Segment Start: DATA RECORDS
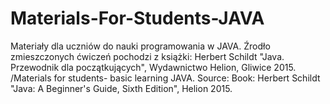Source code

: # Materials-For-Students-JAVA
Materiały dla uczniów do nauki programowania w JAVA. Źrodło zmieszczonych ćwiczeń pochodzi z książki: Herbert Schildt "Java. Przewodnik dla początkujących", Wydawnictwo Helion, Gliwice 2015. 
/Materials for students- basic learning JAVA. Source: Book: Herbert Schildt "Java: A Beginner's Guide, Sixth Edition", Helion 2015.
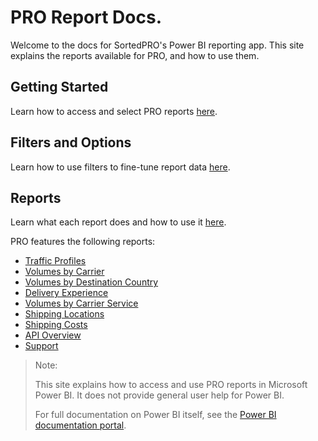 # PRO Report Docs.
Welcome to the docs for SortedPRO's Power BI reporting app. This site explains the reports available for PRO, and how to use them.

## Getting Started

Learn how to access and select PRO reports [here](pro/reports/getting-started.md).

## Filters and Options

Learn how to use filters to fine-tune report data [here](pro/reports/filters-options.md).

## Reports

Learn what each report does and how to use it [here](pro/reports/reports.md). 

PRO features the following reports:

* [Traffic Profiles](pro/reports/traffic-profile.md)
* [Volumes by Carrier](pro/reports/by-carrier.md)
* [Volumes by Destination Country](pro/reports/by-country.md)
* [Delivery Experience](pro/reports/experience.md)
* [Volumes by Carrier Service](pro/reports/by-carrier-service.md)
* [Shipping Locations](pro/reports/location-performance.md)
* [Shipping Costs](pro/reports/costs.md)
* [API Overview](pro/reports/api.md)
* [Support](pro/reports/support.md)

> <span class="note-header">Note:</span>
>
> This site explains how to access and use PRO reports in Microsoft Power BI. It does not provide general user help for Power BI. 
> 
> For full documentation on Power BI itself, see the [Power BI documentation portal](https://docs.microsoft.com/en-us/power-bi/#pivot=home&panel=home-all).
Segment End: DATA RECORDS
▶ **WHAT IS REQUIRED**
Restate word for word the lines running from the first line of the material to the line containing "Materiały dla uczniów", inclusive, and drop every picture.

▶ **RESPONSE FOR THIS EXERCISE**
Source code

: # Materials-For-Students-JAVA
Materiały dla uczniów do nauki programowania w JAVA. Źrodło zmieszczonych ćwiczeń pochodzi z książki: Herbert Schildt "Java. Przewodnik dla początkujących", Wydawnictwo Helion, Gliwice 2015. 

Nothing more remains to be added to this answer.